Dito de outro modo: no exato instante em que a autoridade policial lavra o APF as duas funções que legitimam o instituto já estão cumpridas. Mas é exatamente neste momento que o nosso Código estabelece que seja determinada a prisão do conduzido, se presente o fumus commissi delicti – início da “fase administrativa” da prisão em flagrante. O que justificaria, então, a prisão a partir deste momento?

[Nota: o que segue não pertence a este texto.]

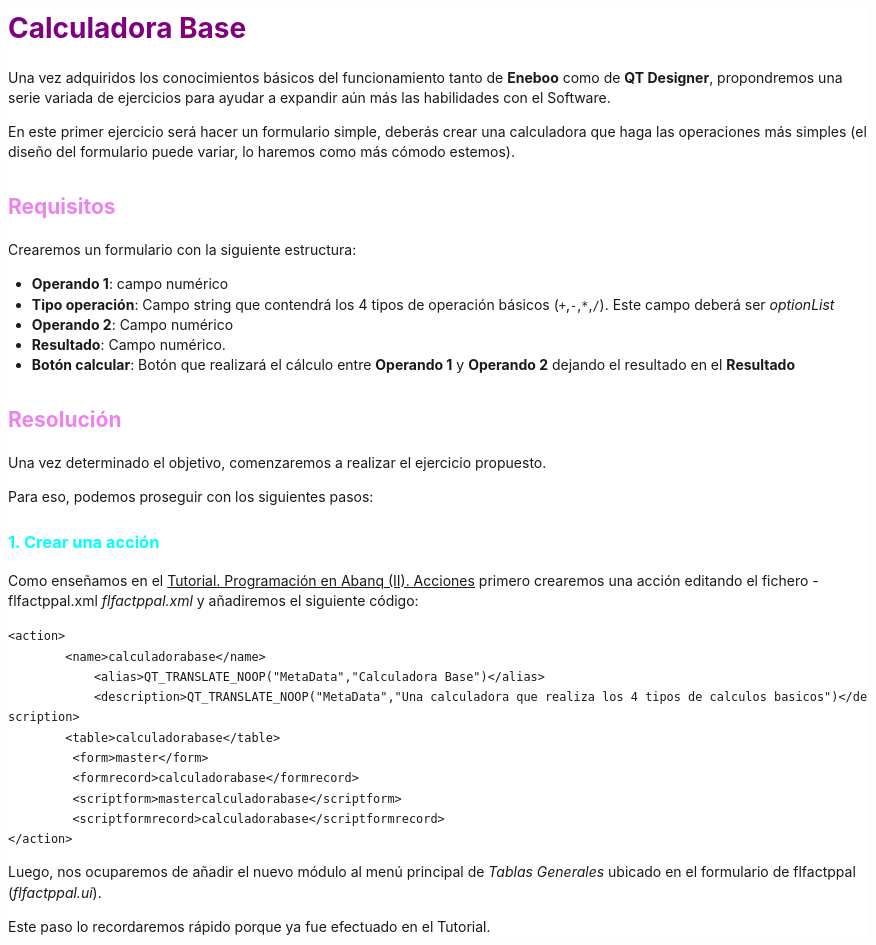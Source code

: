 # <span style="color:purple">Calculadora Base</span>

Una vez adquiridos los conocimientos básicos del funcionamiento tanto de __Eneboo__ como de __QT Designer__, propondremos una serie variada de ejercicios para ayudar a expandir aún más las habilidades con el Software.

En este primer ejercicio será hacer un formulario simple, deberás crear una calculadora que haga las operaciones más simples (el diseño del formulario puede variar, lo haremos como más cómodo estemos). 

## <span style="color:violet">Requisitos</span>

Crearemos un formulario con la siguiente estructura:

 - __Operando 1__: campo numérico
- __Tipo operación__: Campo string que contendrá los 4 tipos de operación básicos (`+`,`-`,`*`,`/`). Este campo deberá ser _optionList_
- __Operando 2__: Campo numérico
- __Resultado__: Campo numérico.
- __Botón calcular__: Botón que realizará el cálculo entre __Operando 1__ y __Operando 2__ dejando el resultado en el __Resultado__

## <span style="color:violet">Resolución</span>

Una vez determinado el objetivo, comenzaremos a realizar el ejercicio propuesto.

Para eso, podemos proseguir con los siguientes pasos:

### <span style="color:cyan">1. Crear una acción</span>

Como enseñamos en el [Tutorial. Programación en Abanq (II). Acciones](../../manual2/manual2.md) primero crearemos una acción editando el fichero -flfactppal.xml _flfactppal.xml_ y añadiremos el siguiente código:

```
<action>
		<name>calculadorabase</name>
    		<alias>QT_TRANSLATE_NOOP("MetaData","Calculadora Base")</alias>
    		<description>QT_TRANSLATE_NOOP("MetaData","Una calculadora que realiza los 4 tipos de calculos basicos")</description>
   		<table>calculadorabase</table>
  		 <form>master</form>
  		 <formrecord>calculadorabase</formrecord>
  		 <scriptform>mastercalculadorabase</scriptform>
  		 <scriptformrecord>calculadorabase</scriptformrecord>
</action>
```

Luego, nos ocuparemos de añadir el nuevo módulo al menú principal de _Tablas Generales_ ubicado en el formulario de flfactppal (_flfactppal.ui_).

Este paso lo recordaremos rápido porque ya fue efectuado en el Tutorial.
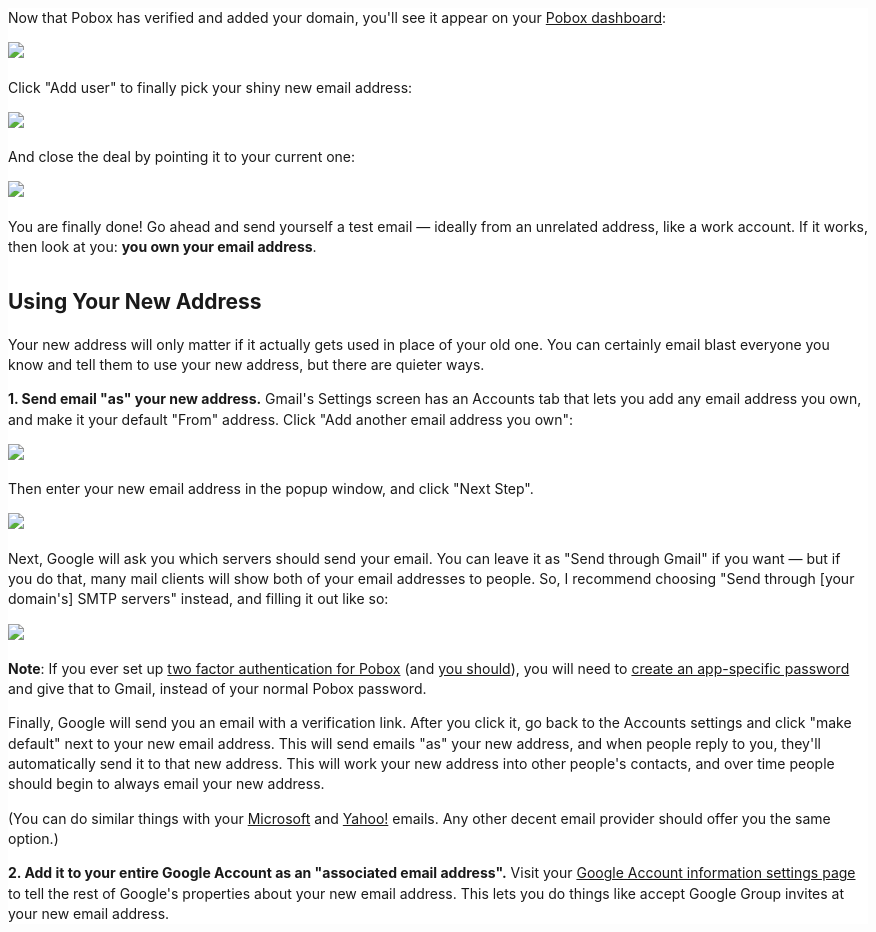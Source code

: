 Now that Pobox has verified and added your domain, you'll see it appear on your [Pobox dashboard]((https://pobox.com/home)):

<img src="/assets/images/domains/pobox-configure-1b.png" class="block upper border" />

Click "Add user" to finally pick your shiny new email address:

<img src="/assets/images/domains/pobox-configure-2.png" class="block upper border" />

And close the deal by pointing it to your current one:

<img src="/assets/images/domains/pobox-configure-3.png" class="block upper border" />

You are finally done! Go ahead and send yourself a test email — ideally from an unrelated address, like a work account. If it works, then look at you: **you own your email address**.

## Using Your New Address

Your new address will only matter if it actually gets used in place of your old one. You can certainly email blast everyone you know and tell them to use your new address, but there are quieter ways.

**1. Send email "as" your new address.** Gmail's Settings screen has an Accounts tab that lets you add any email address you own, and make it your default "From" address. Click "Add another email address you own":

<img src="/assets/images/domains/gmail-new-email-1.png" class="block upper border" />

Then enter your new email address in the popup window, and click "Next Step".

<img src="/assets/images/domains/gmail-new-email-2.png" class="block upper border" />

Next, Google will ask you which servers should send your email. You can leave it as "Send through Gmail" if you want — but if you do that, many mail clients will show both of your email addresses to people. So, I recommend choosing "Send through [your domain's] SMTP servers" instead, and filling it out like so:

<img src="/assets/images/domains/gmail-new-email-3.png" class="block upper border" />

**Note**: If you ever set up [two factor authentication for Pobox](https://www.pobox.com/profile/otp) (and [you should](https://konklone.com/post/protect-your-domain-name-with-two-factor-authentication)), you will need to [create an app-specific password](https://www.pobox.com/profile/apptoken) and give that to Gmail, instead of your normal Pobox password.

Finally, Google will send you an email with a verification link. After you click it, go back to the Accounts settings and click "make default" next to your new email address. This will send emails "as" your new address, and when people reply to you, they'll automatically send it to that new address. This will work your new address into other people's contacts, and over time people should begin to always email your new address.

(You can do similar things with your [Microsoft](http://windows.microsoft.com/en-US/windows/outlook/other-email-accounts) and [Yahoo!](http://help.yahoo.com/kb/index?locale=en_US&y=PROD_ACCT&page=content&id=SLN2058) emails. Any other decent email provider should offer you the same option.)

**2. Add it to your entire Google Account as an "associated email address".** Visit your [Google Account information settings page](https://accounts.google.com/b/0/EditUserInfo?hl=en) to tell the rest of Google's properties about your new email address. This lets you do things like accept Google Group invites at your new email address.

Não pode ser uma razão de natureza cautelar por dois singelos motivos: a) a decisão não foi jurisdicional, mas de agente do Poder Executivo; b) não se analisou a necessidade da prisão (periculum libertatis), o que somente ocorrerá na “fase jurisdicional” do procedimento da prisão em flagrante. Também não pode ser para que o instituto cumpra suas relevantes funções, porque estas, neste momento, já estarão cumpridas.
Desse modo, se toda prisão anterior à condenação definitiva somente pode ser fundamentada em um discurso cautelar, como justificar a privação da liberdade do conduzido do momento em que é lavrado o APF até o momento em que o magistrado verifica a necessidade de adoção da medida cautelar?
Nesse interregno, a liberdade do acusado pode ficar cerceada por dias sem qualquer fundamento cautelar (o juiz, posteriormente, pode até mesmo constatar a inexistência de fundamentos que justifiquem a adoção da cautela). Qual seria, então, o fundamento legitimador da prisão do conduzido neste período?
De qualquer forma, ainda que abstraíssemos esse primeiro problema de legitimidade da prisão em flagrante, esbarraríamos com outro obstáculo logo à frente.
Isso porque, iniciada a “fase jurisdicional”, o juiz, de posse do APF, deverá, segundo a doutrina, ratificar a presença do fumus commissi delicti e verificar a presença do periculum libertatis. E, para a verificação desse último requisito, o juiz irá recorrer às hipóteses previstas no artigo 312 do CPP, legitimadoras da prisão preventiva.
Mas, é de se perguntar, qual é a necessidade de dois institutos jurídicos (prisão em flagrante e prisão preventiva) quando as suas hipóteses legitimadoras, ao menos na fase jurisdicional do flagrante, são as mesmas?
Soma-se a isso o conhecido fato de que, de um modo geral, no cotidiano forense, os juízes não têm realizado análise profunda da cópia do APF que recebem – isto quando realizam alguma análise. Dessa forma, lamentavelmente, aqueles conduzidos que não possuem condições financeiras de custear uma defesa eficaz permanecem presos indefinidamente.
Estaria, de fato, havendo confirmação ex officio da prisão em flagrante pelo juiz, com a necessária fundamentação (afinal, trata-se de decisão que impõe medida cautelar), ou isso só ocorreria com eventual provocação da defesa, por meio do pedido de liberdade provisória?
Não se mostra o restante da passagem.